Morti bianche in Sicilia: quando arriverà la parola “fine”?

Morti bianche in Sicilia: quando arriverà la parola “fine”?

SICILIA – Ha perso l’equilibrio ed è scivolato in un pozzetto del petrolchimico di Priolo Gargallo. Così è morto Salvatore Pizzolo, 37 anni. Ma lì con lui c’era pure Michele Assente, di 33, suo fedele amico e collega che nel tentativo di salvarlo ha fatto la stessa fine. Anche lui è morto lavorando. A distanza di undici giorni ancora una tragedia: un altro operaio di 52 anni precipita in una stiva della nave di appoggio della piattaforma petrolifera “Vega” di Pozzallo e muore annegato.

Sono queste le ultime tragedie che hanno colpito la nostra isola alcune settimane fa. Ed è sempre questo l’ultimo fardello che portiamo sulle spalle: uomini che muoio per lavorare.

Un dejà vu che quest’anno la Sicilia ha rinnovato altre 39 volte, secondo i dati ufficiali raccolti, e si è aggiudicata il primo posto per il sud Italia, in una classifica che non ci fa per nulla onore: quella delle morti bianche.

Andrea, Marco, Pietro, Vittorio, Vitale e ora pure Salvatore e Michele… questi sono solo alcuni dei nomi che scorrono nella lista delle persone decedute nel 2015 a causa di un incidente sul lavoro. Sono loro gli stessi che non tornano più a casa dai loro figli e dalle loro mogli.

Una maglia nera che non ci invidia nessuno ma che noi indossiamo solo terzi dopo la Lombardia e la Toscana. Ma fermandoci sul locale e analizzando la situazione delle varie province in questo caso il podio va a Palermo con 12 morti, seguita subito da Messina e a cascata da tutte le altre province.

Superficialità e insufficienza della legge. Sono questi i due principali elementi a cui si possono attribuire le cause delle morti bianche. A evidenziare la tragicità della cosa è il segretario generale Cgil Giacomo Rota: “Perdere la vita sul lavoro è un omicidio. I controlli dovrebbero essere più adeguati e chi non segue la legge dovrebbe essere punito severamente. Dal punto di vista della giurisprudenza ritengo che sia assurdo che ci vogliano anni per capire le responsabilità. Ed è altrettanto assurdo che chi viene beccato continui a lavorare”.

“Omicidio”, è questa la parola che colpisce di più. 

“Il problema – spiega Rota – è che il lavoratore è ritenuto sacrificabile: dal punto di vista della sicurezza ci sono delle regole da seguire e che in pochi rispettano. Il tutto, spesso, a causa della lotta che si crea nelle gare d’appalto”.
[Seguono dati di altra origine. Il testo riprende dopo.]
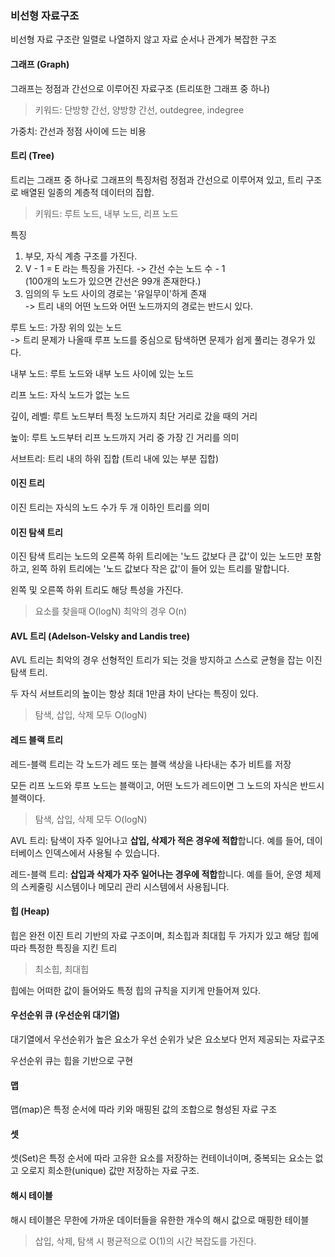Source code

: ### 비선형 자료구조

비선형 자료 구조란 일렬로 나열하지 않고 자료 순서나 관계가 복잡한 구조

#### 그래프 (Graph)

그래프는 정점과 간선으로 이루어진 자료구조
(트리또한 그래프 중 하나)

> 키워드: 단방향 간선, 양방향 간선, outdegree, indegree

가중치: 간선과 정점 사이에 드는 비용

#### 트리 (Tree)

트리는 그래프 중 하나로 그래프의 특징처럼 정점과 간선으로 이루어져 있고,
트리 구조로 배열된 일종의 계층적 데이터의 집합.

> 키워드: 루트 노드, 내부 노드, 리프 노드

특징

1. 부모, 자식 계층 구조를 가진다.
2. V - 1 = E 라는 특징을 가진다. -> 간선 수는 노드 수 - 1  
   (100개의 노드가 있으면 간선은 99개 존재한다.)
3. 임의의 두 노드 사이의 경로는 '유일무이'하게 존재  
   -> 트리 내의 어떤 노드와 어떤 노드까지의 경로는 반드시 있다.

루트 노드: 가장 위의 있는 노드  
-> 트리 문제가 나올때 루프 노드를 중심으로 탐색하면 문제가 쉽게 풀리는 경우가 있다.

내부 노드: 루트 노드와 내부 노드 사이에 있는 노드

리프 노드: 자식 노드가 없는 노드

깊이, 레벨: 루트 노드부터 특정 노드까지 최단 거리로 갔을 때의 거리

높이: 루트 노드부터 리프 노드까지 거리 중 가장 긴 거리를 의미

서브트리: 트리 내의 하위 집합 (트리 내에 있는 부분 집합)

#### 이진 트리

이진 트리는 자식의 노드 수가 두 개 이하인 트리를 의미

#### 이진 탐색 트리

이진 탐색 트리는
노드의 오른쪽 하위 트리에는 '노드 값보다 큰 값'이 있는 노드만 포함하고,
왼쪽 하위 트리에는 '노드 값보다 작은 값'이 들어 있는 트리를 말합니다.

왼쪽 및 오른쪽 하위 트리도 해당 특성을 가진다.

> 요소를 찾을때 O(logN) 최악의 경우 O(n)

#### AVL 트리 (Adelson-Velsky and Landis tree)

AVL 트리는 최악의 경우 선형적인 트리가 되는 것을 방지하고 스스로 균형을 잡는 이진 탐색 트리.

두 자식 서브트리의 높이는 항상 최대 1만큼 차이 난다는 특징이 있다.

> 탐색, 삽입, 삭제 모두 O(logN)

#### 레드 블랙 트리

레드-블랙 트리는 각 노드가 레드 또는 블랙 색상을 나타내는 추가 비트를 저장

모든 리프 노드와 루프 노드는 블랙이고, 어떤 노드가 레드이면 그 노드의 자식은 반드시 블랙이다.

> 탐색, 삽입, 삭제 모두 O(logN)

AVL 트리:
탐색이 자주 일어나고 **삽입, 삭제가 적은 경우에 적합**합니다.
예를 들어, 데이터베이스 인덱스에서 사용될 수 있습니다.

레드-블랙 트리:
**삽입과 삭제가 자주 일어나는 경우에 적합**합니다.
예를 들어, 운영 체제의 스케줄링 시스템이나 메모리 관리 시스템에서 사용됩니다.

#### 힙 (Heap)

힙은 완전 이진 트리 기반의 자료 구조이며, 최소힙과 최대힙 두 가지가 있고 해당 힙에 따라 특정한 특징을 지킨 트리

> 최소힙, 최대힙

힙에는 어떠한 값이 들어와도 특정 힙의 규칙을 지키게 만들어져 있다.

#### 우선순위 큐 (우선순위 대기열)

대기열에서 우선순위가 높은 요소가 우선 순위가 낮은 요소보다 먼저 제공되는 자료구조

우선순위 큐는 힙을 기반으로 구현

#### 맵

맵(map)은 특정 순서에 따라 키와 매핑된 값의 조합으로 형성된 자료 구조

#### 셋

셋(Set)은 특정 순서에 따라 고유한 요소를 저장하는 컨테이너이며, 중복되는 요소는 없고 오로지 희소한(unique) 값만 저장하는 자료 구조.

#### 해시 테이블

해시 테이블은 무한에 가까운 데이터들을 유한한 개수의 해시 값으로 매핑한 테이블

> 삽입, 삭제, 탐색 시 평균적으로 O(1)의 시간 복잡도를 가진다.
In soldoni, facciamo un esempio: se per ammortizzare i costi e aggiudicarmi le gare alle quali partecipo, risparmio sul personale o peggio ancora sui macchinari e materiali metto a rischio la sicurezza del mio dipendente. È evidente che un operaio che si trova costretto a lavorare 12 ore al giorno, non avrà mai la stessa reattività di uno che svolge un normale turno lavorativo.

Ed è su questo che bisognerebbe riflettere, considerando che salute e sicurezza sono dei principi non negoziabili.

Affinché si possa assistere a un’inversione di tendenza bisognerebbe semplicemente effettuare controlli più assidui, precisi e attenti.

In quest’ottica, quindi, assumerebbero sempre maggiore importanza le verifiche fatte dai rappresentanti dei lavoratori per la sicurezza sul lavoro, che dovrebbero punire severamente chi non rispetta le leggi. 

Ma alla luce delle ultime cronache siamo ancora lontani dal raggiungimento di un risultato che possa definirsi “accettabile”.